Directions: Scan the records for "delta" and copy each line that contains it.

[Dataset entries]
######
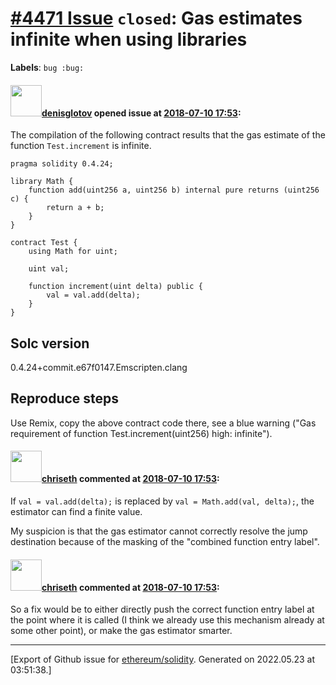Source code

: # [\#4471 Issue](https://github.com/ethereum/solidity/issues/4471) `closed`:  Gas estimates infinite when using libraries
**Labels**: `bug :bug:`


#### <img src="https://avatars.githubusercontent.com/u/24854373?u=4d66290a40e37a6dca0c9ce734069641932639c7&v=4" width="50">[denisglotov](https://github.com/denisglotov) opened issue at [2018-07-10 17:53](https://github.com/ethereum/solidity/issues/4471):

The compilation of the following contract results that the gas estimate of the function `Test.increment` is infinite.

```
pragma solidity 0.4.24;

library Math {
    function add(uint256 a, uint256 b) internal pure returns (uint256 c) {
        return a + b;
    }
}

contract Test {
    using Math for uint;
    
    uint val;
        
    function increment(uint delta) public {
        val = val.add(delta);   
    }
}
```

Solc version
-------------
0.4.24+commit.e67f0147.Emscripten.clang


Reproduce steps
------------------
Use Remix, copy the above contract code there, see a blue warning ("Gas requirement of function Test.increment(uint256) high: infinite").


#### <img src="https://avatars.githubusercontent.com/u/9073706?v=4" width="50">[chriseth](https://github.com/chriseth) commented at [2018-07-10 17:53](https://github.com/ethereum/solidity/issues/4471#issuecomment-404328816):

If `val = val.add(delta);` is replaced by `val = Math.add(val, delta);`, the estimator can find a finite value. 

My suspicion is that the gas estimator cannot correctly resolve the jump destination because of the masking of the "combined function entry label".

#### <img src="https://avatars.githubusercontent.com/u/9073706?v=4" width="50">[chriseth](https://github.com/chriseth) commented at [2018-07-10 17:53](https://github.com/ethereum/solidity/issues/4471#issuecomment-404328989):

So a fix would be to either directly push the correct function entry label at the point where it is called (I think we already use this mechanism already at some other point), or make the gas estimator smarter.


-------------------------------------------------------------------------------



[Export of Github issue for [ethereum/solidity](https://github.com/ethereum/solidity). Generated on 2022.05.23 at 03:51:38.]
######
Answer to the problem:
    function increment(uint delta) public {
        val = val.add(delta);   
If `val = val.add(delta);` is replaced by `val = Math.add(val, delta);`, the estimator can find a finite value. 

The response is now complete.